Suppression of diabetes in nonobese diabetic mice by oral administration of porcine insulin - PubMed (original) (raw)

Suppression of diabetes in nonobese diabetic mice by oral administration of porcine insulin

Z J Zhang et al. Proc Natl Acad Sci U S A. 1991.

Abstract

Nonobese diabetic (NOD) mice spontaneously develop an autoimmune form of diabetes associated with insulitis. A number of immunomodulatory therapies have been investigated as a treatment for the disease process. Oral administration of the autoantigens myelin basic protein and collagen type II suppresses experimental models of encephalomyelitis and arthritis. We have now found that oral administration of insulin delays the onset and reduces the incidence of diabetes in NOD mice over a 1-year period in animals administered 1 mg of porcine insulin orally twice a week for 5 weeks and then weekly until 1 year of age. As expected, orally administered insulin had no metabolic effect on blood glucose levels. The severity of lymphocytic infiltration of pancreatic islets was also reduced by oral administration of insulin.
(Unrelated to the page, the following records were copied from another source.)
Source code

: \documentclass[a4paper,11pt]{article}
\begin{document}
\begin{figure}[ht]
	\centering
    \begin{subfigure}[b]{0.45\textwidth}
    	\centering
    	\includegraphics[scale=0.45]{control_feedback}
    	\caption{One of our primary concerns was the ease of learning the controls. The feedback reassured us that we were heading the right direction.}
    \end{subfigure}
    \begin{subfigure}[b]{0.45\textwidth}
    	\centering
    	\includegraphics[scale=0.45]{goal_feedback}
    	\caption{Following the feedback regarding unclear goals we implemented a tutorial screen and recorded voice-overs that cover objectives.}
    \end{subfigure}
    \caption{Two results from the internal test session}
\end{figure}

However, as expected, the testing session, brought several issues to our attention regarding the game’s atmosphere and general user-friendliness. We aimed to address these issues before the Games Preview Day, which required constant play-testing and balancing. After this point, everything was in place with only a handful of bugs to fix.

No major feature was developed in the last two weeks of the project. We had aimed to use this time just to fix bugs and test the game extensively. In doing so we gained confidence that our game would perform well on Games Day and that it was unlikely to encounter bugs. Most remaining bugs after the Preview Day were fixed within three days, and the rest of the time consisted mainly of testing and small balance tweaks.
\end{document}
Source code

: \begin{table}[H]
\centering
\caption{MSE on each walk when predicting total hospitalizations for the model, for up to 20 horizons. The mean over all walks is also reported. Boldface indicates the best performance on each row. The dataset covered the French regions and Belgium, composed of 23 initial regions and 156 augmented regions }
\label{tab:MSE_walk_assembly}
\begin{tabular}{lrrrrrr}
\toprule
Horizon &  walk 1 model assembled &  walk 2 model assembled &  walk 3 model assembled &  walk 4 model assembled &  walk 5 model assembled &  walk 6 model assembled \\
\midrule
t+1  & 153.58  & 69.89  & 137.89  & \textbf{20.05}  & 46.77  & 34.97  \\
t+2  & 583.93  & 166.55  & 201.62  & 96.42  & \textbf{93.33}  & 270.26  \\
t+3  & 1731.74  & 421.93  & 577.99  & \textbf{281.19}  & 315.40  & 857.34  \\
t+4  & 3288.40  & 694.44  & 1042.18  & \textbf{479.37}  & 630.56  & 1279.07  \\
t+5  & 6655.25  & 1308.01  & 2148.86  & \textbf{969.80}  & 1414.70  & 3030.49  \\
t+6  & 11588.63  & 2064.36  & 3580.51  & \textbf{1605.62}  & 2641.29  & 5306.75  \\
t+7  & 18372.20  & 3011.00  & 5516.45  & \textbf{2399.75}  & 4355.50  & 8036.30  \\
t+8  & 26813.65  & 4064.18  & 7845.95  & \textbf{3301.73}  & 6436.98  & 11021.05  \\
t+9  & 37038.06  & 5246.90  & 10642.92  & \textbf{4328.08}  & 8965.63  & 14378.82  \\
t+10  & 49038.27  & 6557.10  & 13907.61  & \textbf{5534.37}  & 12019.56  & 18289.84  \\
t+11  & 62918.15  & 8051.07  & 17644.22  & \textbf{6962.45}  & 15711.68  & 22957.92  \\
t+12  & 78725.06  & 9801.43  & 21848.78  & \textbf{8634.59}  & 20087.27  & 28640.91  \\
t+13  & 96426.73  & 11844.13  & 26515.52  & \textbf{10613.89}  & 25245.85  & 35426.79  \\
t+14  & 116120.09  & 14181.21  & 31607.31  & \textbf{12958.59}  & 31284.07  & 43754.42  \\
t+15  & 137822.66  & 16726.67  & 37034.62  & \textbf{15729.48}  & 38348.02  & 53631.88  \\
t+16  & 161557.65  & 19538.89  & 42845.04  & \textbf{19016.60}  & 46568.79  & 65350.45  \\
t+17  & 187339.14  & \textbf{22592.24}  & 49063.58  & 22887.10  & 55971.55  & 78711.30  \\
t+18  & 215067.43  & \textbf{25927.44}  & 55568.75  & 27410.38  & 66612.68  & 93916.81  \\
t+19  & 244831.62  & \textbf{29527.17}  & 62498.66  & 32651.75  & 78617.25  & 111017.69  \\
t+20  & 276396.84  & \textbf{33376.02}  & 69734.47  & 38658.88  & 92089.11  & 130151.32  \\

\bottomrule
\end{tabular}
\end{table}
Furthermore, splenic T cells from animals orally treated with insulin adoptively transfer protection against diabetes, demonstrating that oral insulin administration generates active cellular mechanisms that suppress disease. These results show that oral insulin affects diabetes and the pancreatic cellular inflammatory process in the NOD mouse and raise the possibility that oral administration of insulin or other pancreatic autoantigens may provide a new approach for the treatment of autoimmune diabetes.